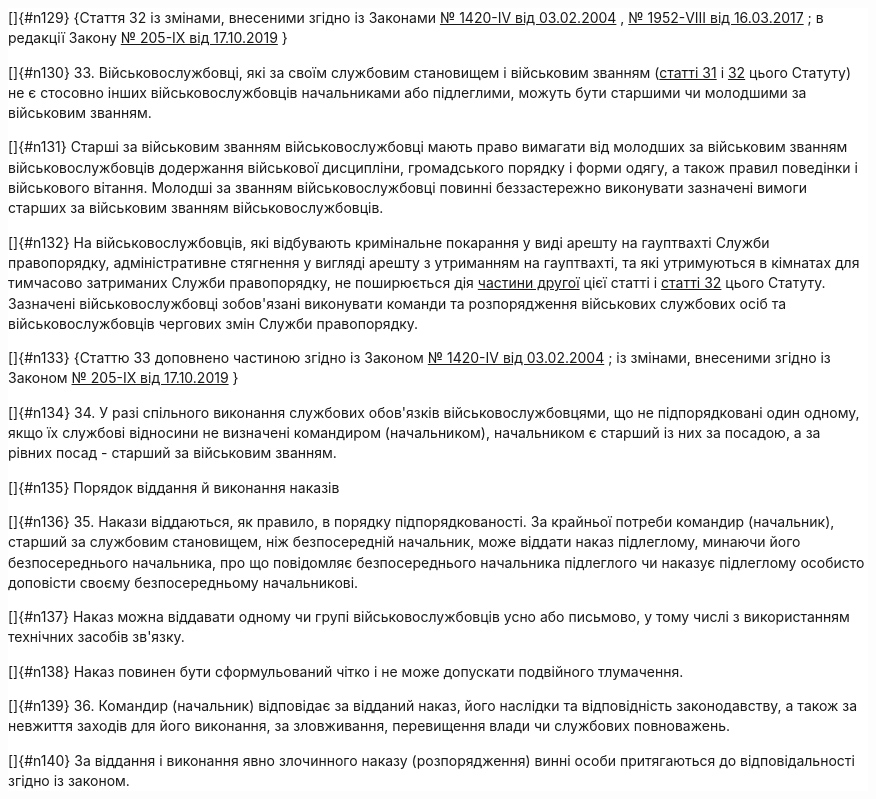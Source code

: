 []{#n129}
{Стаття 32 із змінами, внесеними згідно із Законами [№ 1420-IV від 03.02.2004](/go/1420-15) , [№ 1952-VIII від 16.03.2017](/go/1952-19) ; в редакції Закону [№ 205-IX від 17.10.2019](/go/205-20) }

[]{#n130}
33. Військовослужбовці, які за своїм службовим становищем і військовим званням ([статті 31](#n120) і [32](#n121) цього Статуту) не є стосовно інших військовослужбовців начальниками або підлеглими, можуть бути старшими чи молодшими за військовим званням.

[]{#n131}
Старші за військовим званням військовослужбовці мають право вимагати від молодших за військовим званням військовослужбовців додержання військової дисципліни, громадського порядку і форми одягу, а також правил поведінки і військового вітання. Молодші за званням військовослужбовці повинні беззастережно виконувати зазначені вимоги старших за військовим званням військовослужбовців.

[]{#n132}
На військовослужбовців, які відбувають кримінальне покарання у виді арешту на гауптвахті Служби правопорядку, адміністративне стягнення у вигляді арешту з утриманням на гауптвахті, та які утримуються в кімнатах для тимчасово затриманих Служби правопорядку, не поширюється дія [частини другої](#n131) цієї статті і [статті 32](#n121) цього Статуту. Зазначені військовослужбовці зобов'язані виконувати команди та розпорядження військових службових осіб та військовослужбовців чергових змін Служби правопорядку.

[]{#n133}
{Статтю 33 доповнено частиною згідно із Законом [№ 1420-IV від 03.02.2004](/go/1420-15) ; із змінами, внесеними згідно із Законом [№ 205-IX від 17.10.2019](/go/205-20) }

[]{#n134}
34. У разі спільного виконання службових обов'язків військовослужбовцями, що не підпорядковані один одному, якщо їх службові відносини не визначені командиром (начальником), начальником є старший із них за посадою, а за рівних посад - старший за військовим званням.

[]{#n135}
Порядок віддання й виконання наказів

[]{#n136}
35. Накази віддаються, як правило, в порядку підпорядкованості. За крайньої потреби командир (начальник), старший за службовим становищем, ніж безпосередній начальник, може віддати наказ підлеглому, минаючи його безпосереднього начальника, про що повідомляє безпосереднього начальника підлеглого чи наказує підлеглому особисто доповісти своєму безпосередньому начальникові.

[]{#n137}
Наказ можна віддавати одному чи групі військовослужбовців усно або письмово, у тому числі з використанням технічних засобів зв'язку.

[]{#n138}
Наказ повинен бути сформульований чітко і не може допускати подвійного тлумачення.

[]{#n139}
36. Командир (начальник) відповідає за відданий наказ, його наслідки та відповідність законодавству, а також за невжиття заходів для його виконання, за зловживання, перевищення влади чи службових повноважень.

[]{#n140}
За віддання і виконання явно злочинного наказу (розпорядження) винні особи притягаються до відповідальності згідно із законом.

> What needs to be done: Which lines of the data include "цього"? Copy each of them.

> Your response:
33. Військовослужбовці, які за своїм службовим становищем і військовим званням ([статті 31](#n120) і [32](#n121) цього Статуту) не є стосовно інших військовослужбовців начальниками або підлеглими, можуть бути старшими чи молодшими за військовим званням.
На військовослужбовців, які відбувають кримінальне покарання у виді арешту на гауптвахті Служби правопорядку, адміністративне стягнення у вигляді арешту з утриманням на гауптвахті, та які утримуються в кімнатах для тимчасово затриманих Служби правопорядку, не поширюється дія [частини другої](#n131) цієї статті і [статті 32](#n121) цього Статуту. Зазначені військовослужбовці зобов'язані виконувати команди та розпорядження військових службових осіб та військовослужбовців чергових змін Служби правопорядку.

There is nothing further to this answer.